Kinetic and mechanistic studies on the oxidation of a series of alcohols by [Ru^IVO(bipy)₂(ER₃)]²⁺(bipy = 2,2′-bipyridine and ER₃ is a tertiary phosphine or arsine ligand) have been conducted in both aqueous and non-aqueous solutions. Under all conditions, the rate law shows a first-order dependence on both the alcohol and the ruthenium(IV)–oxo species. The rate of alcohol oxidation in aqueous solution is dependent on the hydrophobic nature of the target alcohol, where the second-order rate constant increases in the following order: methanol < ethanol < propan-1-ol < 2-methylpropan-1-ol < butan-1-ol < 3-methylbutan-1-ol < pentan-1-ol.
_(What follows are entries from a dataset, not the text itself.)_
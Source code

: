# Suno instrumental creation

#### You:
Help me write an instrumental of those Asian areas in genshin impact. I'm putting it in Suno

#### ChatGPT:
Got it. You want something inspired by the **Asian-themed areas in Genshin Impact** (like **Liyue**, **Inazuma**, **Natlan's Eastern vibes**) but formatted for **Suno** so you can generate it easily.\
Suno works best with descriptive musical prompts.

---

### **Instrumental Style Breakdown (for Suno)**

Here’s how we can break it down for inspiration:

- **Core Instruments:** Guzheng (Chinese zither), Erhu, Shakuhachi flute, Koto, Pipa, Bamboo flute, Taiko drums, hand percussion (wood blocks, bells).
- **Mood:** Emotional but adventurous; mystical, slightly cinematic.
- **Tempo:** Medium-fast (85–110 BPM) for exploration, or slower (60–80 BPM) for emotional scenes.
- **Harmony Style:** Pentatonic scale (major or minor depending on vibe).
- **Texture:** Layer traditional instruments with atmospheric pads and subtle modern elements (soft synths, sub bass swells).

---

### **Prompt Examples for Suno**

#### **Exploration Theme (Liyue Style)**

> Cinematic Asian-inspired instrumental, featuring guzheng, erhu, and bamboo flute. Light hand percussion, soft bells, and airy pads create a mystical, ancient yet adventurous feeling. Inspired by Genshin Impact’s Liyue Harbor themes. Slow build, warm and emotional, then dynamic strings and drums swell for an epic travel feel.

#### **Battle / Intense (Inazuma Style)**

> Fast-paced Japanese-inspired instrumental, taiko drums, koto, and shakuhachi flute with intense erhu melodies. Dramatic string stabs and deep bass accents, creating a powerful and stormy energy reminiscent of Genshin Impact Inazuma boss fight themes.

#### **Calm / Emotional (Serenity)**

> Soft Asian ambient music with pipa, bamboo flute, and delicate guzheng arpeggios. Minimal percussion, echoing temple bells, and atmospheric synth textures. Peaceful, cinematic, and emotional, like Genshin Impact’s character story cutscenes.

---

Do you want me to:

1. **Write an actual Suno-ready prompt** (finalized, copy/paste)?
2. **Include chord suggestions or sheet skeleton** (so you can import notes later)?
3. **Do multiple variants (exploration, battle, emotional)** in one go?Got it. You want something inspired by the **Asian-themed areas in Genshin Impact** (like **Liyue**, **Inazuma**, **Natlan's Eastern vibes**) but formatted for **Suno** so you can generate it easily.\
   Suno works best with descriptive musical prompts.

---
The rate of alcohol oxidation is also strongly dependent on the tertiary phosphine ligand, where the rate of aqueous oxidation of allyl alcohol by [Ru^IVO(bipy)₂(PPh₃)]²⁺[k=(1.68 ± 0.02)× 10^–1 dm³ mol^–1 s^–1] is 250 times faster than the rate of oxidation by [Ru^IVO(bipy)₂(PEt₃)]²⁺[k=(6.7 ± 0.3)× 10^–4 dm³ mol^–1 s^–1]. A primary isotope effect of k_H/k_D= 10, and secondary isotope effects of 1.4 per methyl group and 1.2 for the hydroxy group were observed for the aqueous oxidation of propan-2-ol by [Ru^IVO(bipy)₂(PPh₃)]²⁺, suggesting a concerted outer-sphere redox mechanism where a hydride ion is transferred from the target alcohol to the oxo ligand of the Ru^IVO moiety. To account for the hydrophobic selectivity of alcohol oxidation by pnictogen–ruthenium(IV)–oxo complexes, a mechanism involving a preassociation of target alcohol and co-ordinated phosphine ligand prior to hydride transfer is proposed.